=== Begin Enclosure ===

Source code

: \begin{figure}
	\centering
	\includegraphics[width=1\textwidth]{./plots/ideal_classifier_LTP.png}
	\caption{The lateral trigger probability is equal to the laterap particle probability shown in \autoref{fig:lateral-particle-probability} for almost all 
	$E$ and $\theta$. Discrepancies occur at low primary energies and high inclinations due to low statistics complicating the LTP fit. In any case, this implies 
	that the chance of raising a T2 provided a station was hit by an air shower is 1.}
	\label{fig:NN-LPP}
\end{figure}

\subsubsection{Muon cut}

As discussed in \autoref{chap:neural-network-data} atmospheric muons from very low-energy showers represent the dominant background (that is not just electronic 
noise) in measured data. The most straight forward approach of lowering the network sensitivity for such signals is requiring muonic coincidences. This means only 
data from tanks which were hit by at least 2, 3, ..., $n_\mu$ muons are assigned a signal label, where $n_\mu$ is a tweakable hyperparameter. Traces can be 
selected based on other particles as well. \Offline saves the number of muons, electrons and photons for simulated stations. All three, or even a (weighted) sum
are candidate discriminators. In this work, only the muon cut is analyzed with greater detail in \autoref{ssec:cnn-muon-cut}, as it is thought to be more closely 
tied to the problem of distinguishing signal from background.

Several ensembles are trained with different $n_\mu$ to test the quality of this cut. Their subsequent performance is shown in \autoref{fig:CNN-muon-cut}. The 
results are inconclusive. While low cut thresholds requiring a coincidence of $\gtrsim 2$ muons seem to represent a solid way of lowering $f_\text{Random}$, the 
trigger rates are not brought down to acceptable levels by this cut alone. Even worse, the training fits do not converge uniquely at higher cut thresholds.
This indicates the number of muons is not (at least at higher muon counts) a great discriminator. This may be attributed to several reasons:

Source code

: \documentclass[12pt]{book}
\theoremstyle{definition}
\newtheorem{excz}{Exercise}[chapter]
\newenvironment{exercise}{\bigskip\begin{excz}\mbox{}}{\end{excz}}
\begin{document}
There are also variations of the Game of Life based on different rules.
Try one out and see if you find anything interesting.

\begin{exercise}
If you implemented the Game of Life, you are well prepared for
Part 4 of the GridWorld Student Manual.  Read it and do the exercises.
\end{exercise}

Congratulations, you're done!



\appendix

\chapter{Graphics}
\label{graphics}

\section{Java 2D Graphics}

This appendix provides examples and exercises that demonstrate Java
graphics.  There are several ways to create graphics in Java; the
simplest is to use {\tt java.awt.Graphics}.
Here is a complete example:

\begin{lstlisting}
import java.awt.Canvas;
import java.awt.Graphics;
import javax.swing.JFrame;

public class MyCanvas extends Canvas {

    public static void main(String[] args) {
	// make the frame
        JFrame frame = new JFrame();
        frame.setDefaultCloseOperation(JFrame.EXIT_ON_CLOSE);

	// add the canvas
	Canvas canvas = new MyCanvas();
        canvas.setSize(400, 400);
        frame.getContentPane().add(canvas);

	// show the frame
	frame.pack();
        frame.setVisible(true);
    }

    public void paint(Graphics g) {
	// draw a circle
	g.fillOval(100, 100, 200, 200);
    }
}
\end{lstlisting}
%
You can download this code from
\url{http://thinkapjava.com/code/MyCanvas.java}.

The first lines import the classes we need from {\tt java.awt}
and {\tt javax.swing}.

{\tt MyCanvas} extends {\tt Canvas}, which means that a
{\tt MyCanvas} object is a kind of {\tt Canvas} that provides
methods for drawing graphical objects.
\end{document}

=== End Enclosure ===

What the task requires: The answer is all of the material, repeated exactly.

Final answer:
Source code

: \begin{figure}
	\centering
	\includegraphics[width=1\textwidth]{./plots/ideal_classifier_LTP.png}
	\caption{The lateral trigger probability is equal to the laterap particle probability shown in \autoref{fig:lateral-particle-probability} for almost all 
	$E$ and $\theta$. Discrepancies occur at low primary energies and high inclinations due to low statistics complicating the LTP fit. In any case, this implies 
	that the chance of raising a T2 provided a station was hit by an air shower is 1.}
	\label{fig:NN-LPP}
\end{figure}

\subsubsection{Muon cut}

As discussed in \autoref{chap:neural-network-data} atmospheric muons from very low-energy showers represent the dominant background (that is not just electronic 
noise) in measured data. The most straight forward approach of lowering the network sensitivity for such signals is requiring muonic coincidences. This means only 
data from tanks which were hit by at least 2, 3, ..., $n_\mu$ muons are assigned a signal label, where $n_\mu$ is a tweakable hyperparameter. Traces can be 
selected based on other particles as well. \Offline saves the number of muons, electrons and photons for simulated stations. All three, or even a (weighted) sum
are candidate discriminators. In this work, only the muon cut is analyzed with greater detail in \autoref{ssec:cnn-muon-cut}, as it is thought to be more closely 
tied to the problem of distinguishing signal from background.

Several ensembles are trained with different $n_\mu$ to test the quality of this cut. Their subsequent performance is shown in \autoref{fig:CNN-muon-cut}. The 
results are inconclusive. While low cut thresholds requiring a coincidence of $\gtrsim 2$ muons seem to represent a solid way of lowering $f_\text{Random}$, the 
trigger rates are not brought down to acceptable levels by this cut alone. Even worse, the training fits do not converge uniquely at higher cut thresholds.
This indicates the number of muons is not (at least at higher muon counts) a great discriminator. This may be attributed to several reasons:

Source code

: \documentclass[12pt]{book}
\theoremstyle{definition}
\newtheorem{excz}{Exercise}[chapter]
\newenvironment{exercise}{\bigskip\begin{excz}\mbox{}}{\end{excz}}
\begin{document}
There are also variations of the Game of Life based on different rules.
Try one out and see if you find anything interesting.

\begin{exercise}
If you implemented the Game of Life, you are well prepared for
Part 4 of the GridWorld Student Manual.  Read it and do the exercises.
\end{exercise}

Congratulations, you're done!



\appendix

\chapter{Graphics}
\label{graphics}

\section{Java 2D Graphics}

This appendix provides examples and exercises that demonstrate Java
graphics.  There are several ways to create graphics in Java; the
simplest is to use {\tt java.awt.Graphics}.
Here is a complete example:

\begin{lstlisting}
import java.awt.Canvas;
import java.awt.Graphics;
import javax.swing.JFrame;

public class MyCanvas extends Canvas {

    public static void main(String[] args) {
	// make the frame
        JFrame frame = new JFrame();
        frame.setDefaultCloseOperation(JFrame.EXIT_ON_CLOSE);

	// add the canvas
	Canvas canvas = new MyCanvas();
        canvas.setSize(400, 400);
        frame.getContentPane().add(canvas);

	// show the frame
	frame.pack();
        frame.setVisible(true);
    }

    public void paint(Graphics g) {
	// draw a circle
	g.fillOval(100, 100, 200, 200);
    }
}
\end{lstlisting}
%
You can download this code from
\url{http://thinkapjava.com/code/MyCanvas.java}.

The first lines import the classes we need from {\tt java.awt}
and {\tt javax.swing}.

{\tt MyCanvas} extends {\tt Canvas}, which means that a
{\tt MyCanvas} object is a kind of {\tt Canvas} that provides
methods for drawing graphical objects.
\end{document}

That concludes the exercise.